Risk and Resilience: The Outlook for Financial Stability

When the financial system fails we all suffer the consequences.  Whether you’re a household looking to get a mortgage or a business requiring a loan to invest in new machinery, you depend on the financial system functioning effectively. And when things go wrong it can have a real impact on the entire economy – and that means people’s jobs and incomes are at stake, writes Peter Andrews, the Bank of England’s Agent for Greater London.

So the headline messages from the Financial Stability Report published recently by the Bank of England matter to everyone. The good news is that the UK financial system has stood up well to the tests it has faced so far this year during several periods of turbulence for global financial markets.

The system has dampened rather than amplified that volatility in markets, so households and businesses have been able to focus on those financial decisions that matter to them. That resilience has been hard won.
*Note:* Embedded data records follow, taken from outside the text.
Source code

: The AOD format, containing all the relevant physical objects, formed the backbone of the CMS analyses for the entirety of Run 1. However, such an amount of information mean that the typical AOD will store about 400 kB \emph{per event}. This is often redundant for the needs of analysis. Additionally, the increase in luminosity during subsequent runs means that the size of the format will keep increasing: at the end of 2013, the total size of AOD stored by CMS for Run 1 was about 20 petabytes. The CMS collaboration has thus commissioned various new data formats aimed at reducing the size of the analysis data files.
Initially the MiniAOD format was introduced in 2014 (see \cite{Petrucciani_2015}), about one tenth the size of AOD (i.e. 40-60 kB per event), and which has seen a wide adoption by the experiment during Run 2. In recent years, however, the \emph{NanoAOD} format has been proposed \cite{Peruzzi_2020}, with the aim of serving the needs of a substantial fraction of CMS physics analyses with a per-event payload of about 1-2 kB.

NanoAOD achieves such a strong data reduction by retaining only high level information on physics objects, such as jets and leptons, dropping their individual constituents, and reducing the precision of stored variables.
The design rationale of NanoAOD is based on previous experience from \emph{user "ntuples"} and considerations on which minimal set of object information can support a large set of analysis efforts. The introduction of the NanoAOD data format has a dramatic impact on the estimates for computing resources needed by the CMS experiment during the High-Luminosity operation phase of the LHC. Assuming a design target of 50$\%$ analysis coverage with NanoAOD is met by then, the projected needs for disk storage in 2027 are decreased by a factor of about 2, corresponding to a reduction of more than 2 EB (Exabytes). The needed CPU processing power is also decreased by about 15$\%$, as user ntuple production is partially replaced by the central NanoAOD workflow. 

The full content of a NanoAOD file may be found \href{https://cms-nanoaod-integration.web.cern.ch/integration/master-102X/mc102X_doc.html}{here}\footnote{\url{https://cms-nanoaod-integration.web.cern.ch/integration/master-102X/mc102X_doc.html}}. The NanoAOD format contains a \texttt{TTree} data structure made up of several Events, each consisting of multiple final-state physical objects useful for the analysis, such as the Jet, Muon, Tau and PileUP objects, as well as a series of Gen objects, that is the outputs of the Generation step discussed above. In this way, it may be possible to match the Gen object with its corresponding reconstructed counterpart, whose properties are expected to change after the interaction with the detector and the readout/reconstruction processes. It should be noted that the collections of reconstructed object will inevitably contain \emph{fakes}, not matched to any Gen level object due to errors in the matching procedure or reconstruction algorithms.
It’s the work of many hands, both at the Bank of England and across the financial system.

But we can’t be complacent and our financial system still faces a number of risks.  It is the job of the Bank’s Financial Policy Committee (FPC) to worry about these things and outline them twice a year in the Financial Stability Report.

Each year at around this time the Bank also carries out a so-called ‘stress test’ to check how banks might cope with a severe shock.So what is on the mind of the committee at the moment? And what did the results of that stress test tell us?

The FPC believes that the most severe risks are from overseas, including high levels of debt in China, along with a range of economic, political and banking risks in the euro area. As the UK is one of the most open economies in the world, it is quite dependent on foreign investors’ appetite for assets such as commercial property and the willingness of overseas companies to invest in businesses they own here.  If that demand drops away, then it can have implications for growth and inflation in the UK.

There are domestic risks to financial stability too. For instance, although the economy has performed quite strongly since the EU referendum in June, most of that growth has been sustained by consumer spending. And some of that spending has been funded by people drawing down their savings and borrowing more, which is understandable since credit is readily available and cheap.

However, as a result of the sharp fall in the value of the pound, inflation is picking up and that will squeeze the spending power of households over the next year or two. The committee believes this combination of higher borrowing and lower real incomes reinforces existing risks from high and rising household debt levels.

To guard against such risks, the FPC has decided to keep in place rules on mortgage lending that were introduced in June 2014.  These should ensure that lending standards don’t slip from responsible to reckless as they have during past periods of consumption-led growth. The resilience of the system during the past year in part reflects the consistent build-up of capital resources by banks since the global financial crisis.  As a result the UK banking system is well placed to provide credit to households and businesses during periods of severe stress.

That conclusion is underscored by the results of the 2016 stress test, which included simultaneous UK and global recessions. In this hypothetical situation the unemployment rate rises by 4.5 percentage points, UK house prices fall by over 30% and commercial property prices fall by more than 40%.  So a pretty grim scenario and one, we should emphasise, the Bank doesn’t think will actually happen!

Although the test revealed some capital inadequacies for three individual banks based on their capital levels at the end of 2015, these banks each now have in place the necessary plans to build their resilience further. Overall, the FPC concluded that our banking system has enough capital to withstand such a scenario whilst continuing to function effectively by lending to households and businesses.

Looking forward, it will take time to clarify the UK’s new relationships with the EU and the rest of the world following the EU referendum.  And the orderliness of the UK’s adjustment to these changes will influence the risks to financial stability. During this time and beyond the FPC will continue to promote the resilience of the UK financial system to at least the current high standards.

It is on this basis that households and businesses here in London can move forward with confidence that they can access the financial services they need to seize the opportunities ahead.